Tongoenas, also known as the Tongan giant pigeon, is an extinct genus of giant pigeon that grew up to 51 cm long that was once native to the islands of Tonga. It had existed as a genus for at least 60,000 years, and went extinct around 850–600 BCE. The type species and only known species, T. burleyi, was named in 2020 based on subfossil remains.

==Description==
The only known Tongoenas specimens were found in a cave, which preserved subfossil remains. The large bird was thought to have been hunted and consumed by early human settlers, when they reached the Pacific Islands. It is known from Foa, Lifuka, `Uiha, Ha`afeva, Tongatapu, and `Eua. The research team, while exploring the island, noticed the trees on the island were larger than assumed, bearing exceedingly-large fruits. Lead author David W. Steadman states:

Some of these trees have big, fleshy fruit, clearly adapted for a big pigeon to gulp whole and pass the seeds,
— D. Steadman

And;

Of the fruit-eating pigeons, this bird is the largest and could have gulped bigger canopy fruit than any others. It takes co-evolution to the extreme
— Steadman

Tongoenas was able to gulp fruits as large as a standard-sized tennis ball.

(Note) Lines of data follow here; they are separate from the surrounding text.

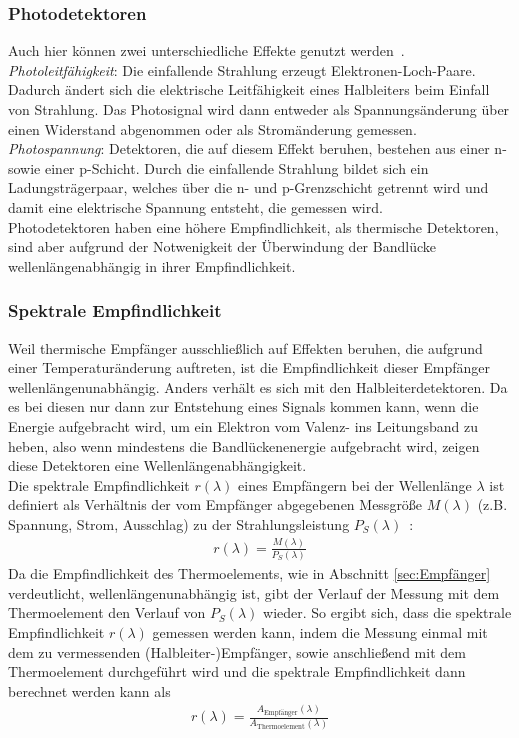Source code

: \documentclass[a4paper,twoside,final]{article}
\begin{document}
\subsubsection{Photodetektoren}
Auch hier können zwei unterschiedliche Effekte genutzt werden~\cite{Gunzler}.\\
\emph{Photoleitfähigkeit}: Die einfallende Strahlung erzeugt Elektronen-Loch-Paare. Dadurch ändert sich die elektrische Leitfähigkeit eines Halbleiters beim Einfall von Strahlung. Das Photosignal wird dann entweder als Spannungsänderung über einen Widerstand abgenommen oder als Stromänderung gemessen. \\
\emph{Photospannung}: Detektoren, die auf diesem Effekt beruhen, bestehen aus einer n- sowie einer p-Schicht. Durch die einfallende Strahlung bildet sich ein Ladungsträgerpaar, welches über die n- und p-Grenzschicht getrennt wird und damit eine elektrische Spannung entsteht, die gemessen wird. \\
Photodetektoren haben eine höhere Empfindlichkeit, als thermische Detektoren, sind aber aufgrund der Notwenigkeit der Überwindung der Bandlücke wellenlängenabhängig in ihrer Empfindlichkeit.

\subsubsection{Spektrale Empfindlichkeit}
Weil thermische Empfänger ausschließlich auf Effekten beruhen, die aufgrund einer Temperaturänderung auftreten, ist die Empfindlichkeit dieser Empfänger wellenlängenunabhängig. Anders verhält es sich mit den Halbleiterdetektoren. Da es bei diesen nur dann zur Entstehung eines Signals kommen kann, wenn die Energie aufgebracht wird, um ein Elektron vom Valenz- ins Leitungsband zu heben, also wenn mindestens die Bandlückenenergie aufgebracht wird, zeigen diese Detektoren eine Wellenlängenabhängigkeit. \\
Die spektrale Empfindlichkeit $r(\lambda)$ eines Empfängern bei der Wellenlänge $\lambda$ ist definiert als Verhältnis der vom Empfänger abgegebenen Messgröße $M(\lambda)$ (z.B. Spannung, Strom, Ausschlag) zu der Strahlungsleistung $P_S(\lambda)$~\cite{Mutschke}:
\begin{align}
  r(\lambda) = \frac{M(\lambda)}{P_S(\lambda)}
\end{align}
Da die Empfindlichkeit des Thermoelements, wie in Abschnitt \ref{sec:Empfänger} verdeutlicht, wellenlängenunabhängig ist, gibt der Verlauf der Messung mit dem Thermoelement den Verlauf von $P_S(\lambda)$ wieder. So ergibt sich, dass die spektrale Empfindlichkeit $r(\lambda)$ gemessen werden kann, indem die Messung einmal mit dem zu vermessenden (Halbleiter-)Empfänger, sowie anschließend mit dem Thermoelement durchgeführt wird und die spektrale Empfindlichkeit dann berechnet werden kann als
\begin{align}
  r(\lambda) = \frac{A_\text{Empfänger}(\lambda)}{A_\text{Thermoelement}(\lambda)}
\end{align}
\end{document}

It was considered osteologically comparable to Ducula, Gymnophaps, and Hemiphaga.

==Paleoecology==
Tongoenas had the ability to take flight, and lived high in the canopies, and is the largest known volant columbid aside from living Goura species. Tongoenas went extinct when humans reached the Pacific Islands. Since Tongoenas co-evolved with guava, mango and the chinaberry lineages, Tongoenas served as a crucial seed disperser, alongside an extinct Ducula species, Ducula shutleri.

==Extinction==
Since Tongoenas was eaten by the humans who settled on 'Eua, it is likely that Tongoenas was hunted to extinction by ancient humans who had settled there. Tongoenas faced extinction around 850–600 BCE.